No dark sedans tailed his car, no mysterious clicks interrupted his
phone calls. But every word he typed in the deepest corners of the
Internet was being downloaded by an obsessive stalker.
Kaufman was well aware that his posts and ruminations were considered
public on Usenet, a global bulletin board made up of more than 15,000
discussion groups on every topic imaginable. He meant to reach a
worldwide audience, after all.
But what surprised him was the ease with which someone who'd taken
such an overwhelming interest in his life was able to track down
everything he'd ever said on-line.
It's a realization many people are having, now that the rules of the
game have changed. In the past year, a new and powerful generation of
search programs has begun to systematically index the entire Internet --
making it possible for the first time to find just about anything if a
request is sufficiently precise.
The story Kaufman relates started innocently enough: He had posted a
note on a local computer bulletin board in December about a program he
wanted to sell. A woman e-mailed that she was interested, they agreed
on a price and, a few days later, she stopped by his apartment to pick
it up.
Everything seemed normal, he said, until the next day.

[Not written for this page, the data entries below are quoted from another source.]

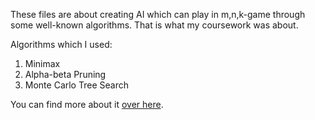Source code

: These files are about creating AI which can play in m,n,k-game through some well-known algorithms.
That is what my coursework was about.

Algorithms which I used:
  1. Minimax
  2. Alpha-beta Pruning
  3. Monte Carlo Tree Search

You can find more about it [over here](https://drive.google.com/file/d/15Dw7pGW65kCsx2PLeBYJFD32ydLwx6zo/view?usp=sharing).
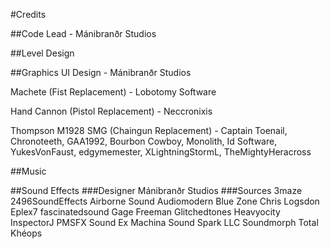 #Credits

##Code
Lead - Mánibranðr Studios

##Level Design

##Graphics
UI Design - Mánibranðr Studios

Machete (Fist Replacement) - Lobotomy Software

Hand Cannon (Pistol Replacement) - Neccronixis

Thompson M1928 SMG (Chaingun Replacement) - Captain Toenail, Chronoteeth,
GAA1992, Bourbon Cowboy, Monolith, Id Software, YukesVonFaust, edgymemester,
XLightningStormL, TheMightyHeracross

##Music

##Sound Effects
###Designer
Mánibranðr Studios
###Sources
3maze
2496SoundEffects
Airborne Sound
Audiomodern
Blue Zone
Chris Logsdon
Eplex7
fascinatedsound
Gage Freeman
Glitchedtones
Heavyocity
InspectorJ
PMSFX
Sound Ex Machina
Sound Spark LLC
Soundmorph
Total Khéops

"She sent me e-mail saying she'd conducted a search of Usenet, looking
at the posts I'd made, and she was very interested in me and the things
I'd done," Kaufman said.
Words by Kaufman, a San Francisco-based writer, have appeared in
numerous national magazines. They also appear in far-flung corners of
the Internet, where he takes part in many of the free-floating
conversations on Usenet.
It was those words that came back to haunt him when his admirer began
sending him daily e-mail messages, often commenting on things he'd
posted in newsgroups on topics ranging from Latin American politics to
the weather in the Shetland Islands.
Finally, in January, she sent a message that shook him badly -- a
three-page letter that basically was a dossier of his entire life.
"She's pieced together the puzzle of my life from Usenet. She knows
my mother was a concert pianist. She knows what I wanted to be when I
was growing up -- all because of Usenet, from postings and discussions
I've had there," Kaufman said.
"When this thing flashed on the screen, my mouth dropped open," he
said. "Here was a total stranger who knew my cat's name."
The problem with the Internet had always been that while the wisdom of
the world might be contained within it, there was no way to figure out
exactly what was there. It was like the Library of Congress without a
card catalog.
Where once it would have been almost impossible to read through the
millions of messages posted daily to the various newsgroups to find one
by a particular person, services such as Deja News now sift through that
580 megabytes of data in seconds and supply an author profile of anyone.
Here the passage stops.